Australian CD single
1. "Playas Gon' Play" (radio edit) – 3:40
2. "Playas Gon' Play" (Street mix) – 5:15
3. "Playas Gon' Play" (System 3 Step mix) – 6:11
4. "No More (Baby I'ma Do Right)" (8 Jam Street mix) – 5:08

==Charts==

===Weekly charts===

| Chart (2001) | Peak position |
|---|---|
| Australia (ARIA) | 66 |
| Europe (Eurochart Hot 100) | 83 |
| Ireland (IRMA) | 46 |
| New Zealand (Recorded Music NZ) | 36 |
| Scotland Singles (OCC) | 45 |
| UK Singles (OCC) | 21 |
| UK Dance (OCC) | 7 |
| UK Hip Hop/R&B (OCC) | 5 |
| US Billboard Hot 100 | 81 |
| US Hot R&B/Hip-Hop Songs (Billboard) | 56 |
| US Rhythmic Airplay (Billboard) | 17 |

===Year-end charts===

| Chart (2001) | Position |
|---|---|
| US Rhythmic Top 40 (Billboard) | 68 |

==Release history==

Region: Date; Format(s); Label(s); Ref.
United States: April 10, 2001; Rhythmic contemporary; urban radio;; Epic
May 1, 2001: Contemporary hit radio
United Kingdom: August 27, 2001; 12-inch vinyl; CD; cassette;
Australia: October 15, 2001; CD

==Lawsuit==
In 2017, "Playas Gon' Play" writers Sean Hall and Nathan Butler filed a lawsuit accusing Taylor Swift of copyright infringement because Swift's 2014 song "Shake It Off" from her album 1989 features the lyrics "the players gonna play, play, play, play, play and the haters gonna hate, hate, hate, hate, hate." Swift claimed in a 2022 declaration that she had never heard "Playas Gon' Play" or anything else by 3LW prior to writing "Shake It Off," rather, the first time she heard the song was after the claim was made against her.
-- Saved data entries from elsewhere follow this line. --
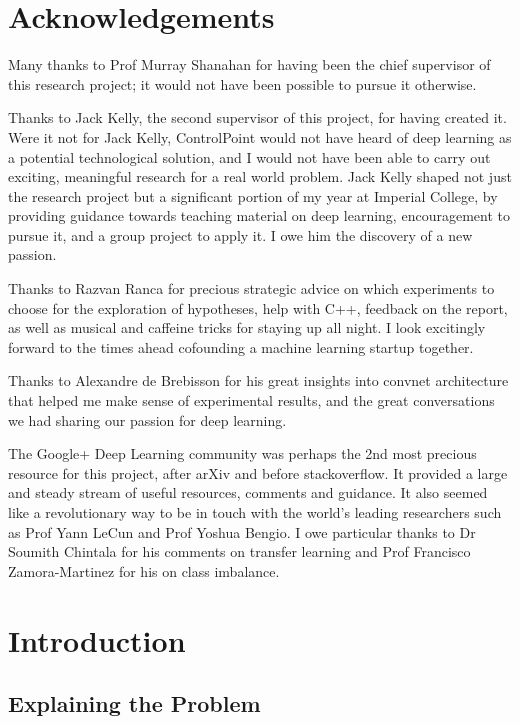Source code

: \documentclass[a4paper,11pt]{article}
\begin{document}
\clearpage
\tableofcontents

\clearpage

\section{Acknowledgements}

Many thanks to Prof Murray Shanahan for having been the chief supervisor of this research project; it would not have been possible to pursue it otherwise. 

Thanks to Jack Kelly, the second supervisor of this project, for having created it. Were it not for Jack Kelly, ControlPoint would not have heard of deep learning as a potential technological solution, and I would not have been able to carry out exciting, meaningful research for a real world problem. Jack Kelly shaped not just the research project but a significant portion of my year at Imperial College, by providing guidance towards teaching material on deep learning, encouragement to pursue it, and a group project to apply it. I owe him the discovery of a new passion.

Thanks to Razvan Ranca for precious strategic advice on which experiments to choose for the exploration of hypotheses, help with C++, feedback on the report, as well as musical and caffeine tricks for staying up all night. I look excitingly forward to the times ahead cofounding a machine learning startup together.

Thanks to Alexandre de Brebisson for his great insights into convnet architecture that helped me make sense of experimental results, and the great conversations we had sharing our passion for deep learning.

The Google+ Deep Learning community was perhaps the 2nd most precious resource for this project, after arXiv and before stackoverflow. It provided a large and steady stream of useful resources, comments and guidance. It also seemed like a revolutionary way to be in touch with the world's leading researchers such as Prof Yann LeCun and Prof Yoshua Bengio. I owe particular thanks to Dr Soumith Chintala for his comments on transfer learning and Prof Francisco Zamora-Martinez for his on class imbalance.

\clearpage
\section{Introduction}

\subsection{Explaining the Problem}
\end{document}
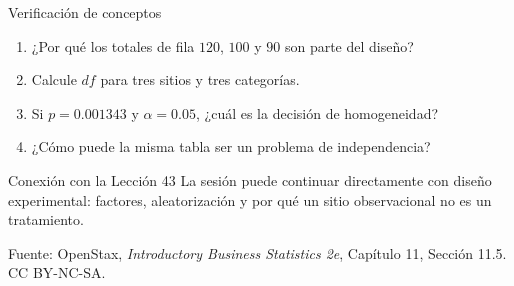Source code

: \documentclass[aspectratio=169,10pt,spanish]{beamer}
\begin{document}
\begin{frame}{Verificación de conceptos}
  \begin{enumerate}
    \item ¿Por qué los totales de fila $120$, $100$ y $90$ son parte del
      diseño?
    \item Calcule $df$ para tres sitios y tres categorías.
    \item Si $p=0.001343$ y $\alpha=0.05$, ¿cuál es la decisión de
      homogeneidad?
    \item ¿Cómo puede la misma tabla ser un problema de independencia?
  \end{enumerate}

  \vspace{0.6em}
  \begin{block}{Conexión con la Lección 43}
    La sesión puede continuar directamente con diseño experimental:
    factores, aleatorización y por qué un sitio observacional no es un
    tratamiento.
  \end{block}

  \vfill
  \scriptsize Fuente: OpenStax, \textit{Introductory Business Statistics 2e},
  Capítulo 11, Sección 11.5. CC BY-NC-SA.
\end{frame}

\appendix
\end{document}
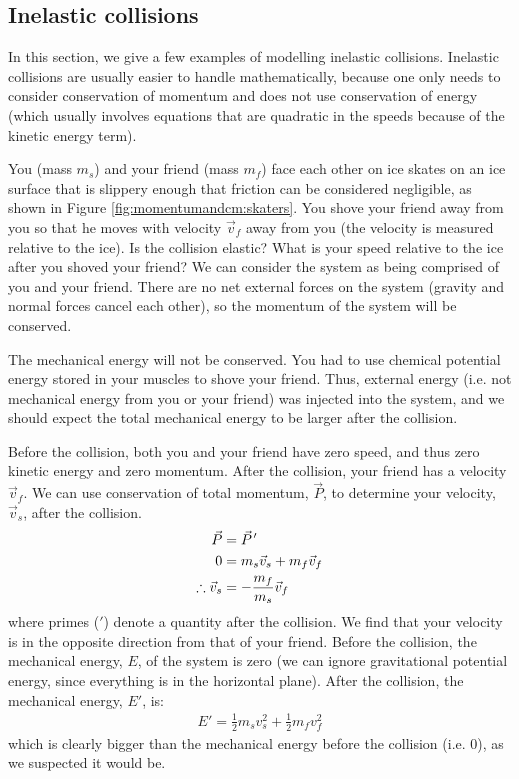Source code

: \subsection{Inelastic collisions}
In this section, we give a few examples of modelling inelastic collisions. Inelastic collisions are usually easier to handle mathematically, because one only needs to consider conservation of momentum and does not use conservation of energy (which usually involves equations that are quadratic in the speeds because of the kinetic energy term). 
\begin{example}{
You (mass $m_s$) and your friend (mass $m_f$) face each other on ice skates on an ice surface that is slippery enough that friction can be considered negligible, as shown in Figure \ref{fig:momentumandcm:skaters}. You shove your friend away from you so that he moves with velocity $\vec v_f$ away from you (the velocity is measured relative to the ice). Is the collision elastic? What is your speed relative to the ice after you shoved your friend?}
We can consider the system as being comprised of you and your friend. There are no net external forces on the system (gravity and normal forces cancel each other), so the momentum of the system will be conserved. 

The mechanical energy will not be conserved. You had to use chemical potential energy stored in your muscles to shove your friend. Thus, external energy (i.e. not mechanical energy from you or your friend) was injected into the system, and we should expect the total mechanical energy to be larger after the collision. 

Before the collision, both you and your friend have zero speed, and thus zero kinetic energy and zero momentum. After the collision, your friend has a velocity $\vec v_f$. We can use conservation of total momentum, $\vec P$, to determine your velocity, $\vec v_s$, after the collision. 
\begin{align*}
\vec P &=\pvec P'\\
0 &= m_s\vec v_s + m_f\vec v_f\\
\therefore \vec v_s &= -\frac{m_f}{m_s}\vec v_f
\end{align*}
where primes ($'$) denote a quantity after the collision. We find that your velocity is in the opposite direction from that of your friend. Before the collision, the mechanical energy, $E$, of the system is zero (we can ignore gravitational potential energy, since everything is in the horizontal plane). After the collision, the mechanical energy, $E'$, is:
\begin{align*}
E' = \frac{1}{2}m_sv_s^2+\frac{1}{2}m_fv_f^2
\end{align*}
which is clearly bigger than the mechanical energy before the collision (i.e. 0), as we suspected it would be.


\end{example}
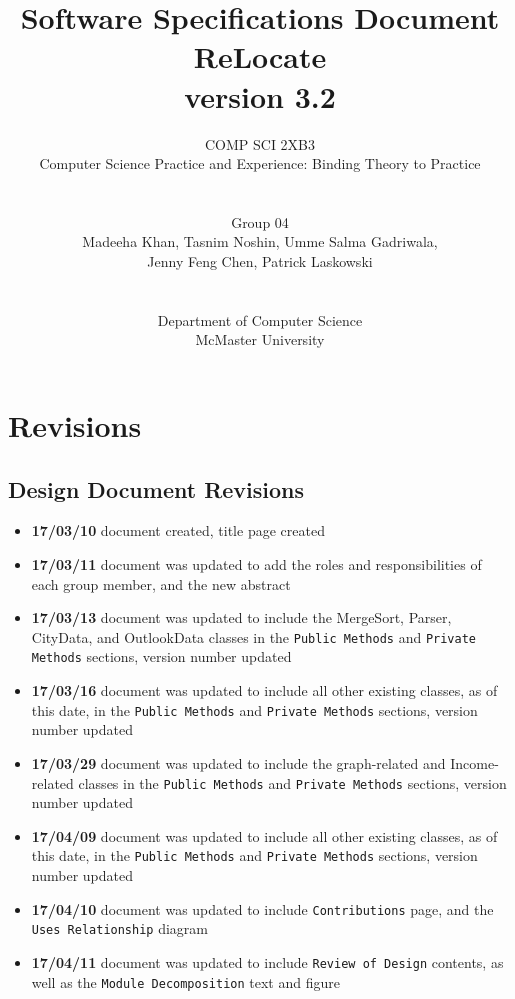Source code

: \documentclass[12pt,fleqn]{article}
\title{Software Specifications Document \\ReLocate\\version 3.2}
\author{COMP SCI 2XB3\\  
Computer Science Practice and Experience: Binding Theory to Practice\\ \\ \\
Group 04\\Madeeha Khan, Tasnim Noshin, Umme Salma Gadriwala,\\ 
Jenny Feng Chen, Patrick Laskowski \\ \\ \\
Department of Computer Science\\ 
McMaster University}
\begin{document}
\maketitle

\newpage
\section*{Revisions}\label{revisions}
\subsection*{Design Document Revisions}
\begin{itemize}
\item \textbf{17/03/10} document created, title page created
\item \textbf{17/03/11} document was updated to add the roles and responsibilities of each group member, and the new abstract
\item \textbf{17/03/13} document was updated to include the MergeSort, Parser, CityData, and OutlookData classes in the \texttt{Public Methods} and \texttt{Private Methods} sections, version number updated
\item \textbf{17/03/16} document was updated to include all other existing classes, as of this date, in the \texttt{Public Methods} and \texttt{Private Methods} sections, version number updated
\item \textbf{17/03/29} document was updated to include the graph-related and Income-related classes in the \texttt{Public Methods} and \texttt{Private Methods} sections, version number updated
\item \textbf{17/04/09} document was updated to include all other existing classes, as of this date, in the \texttt{Public Methods} and \texttt{Private Methods} sections, version number updated
\item \textbf{17/04/10} document was updated to include \texttt{Contributions} page, and the \texttt{Uses Relationship} diagram
\item \textbf{17/04/11} document was updated to include \texttt{Review of Design} contents, as well as the \texttt{Module Decomposition} text and figure\\
\end{itemize}
\end{document}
Swift also pointed out other songs that use similar phrasing and said the concept is common phrasing, whereas Hall and Butler claimed the phrasing, while common in recent years, was unique at the time they wrote the song. On December 12, 2022, the lawsuit was dropped with no final verdict.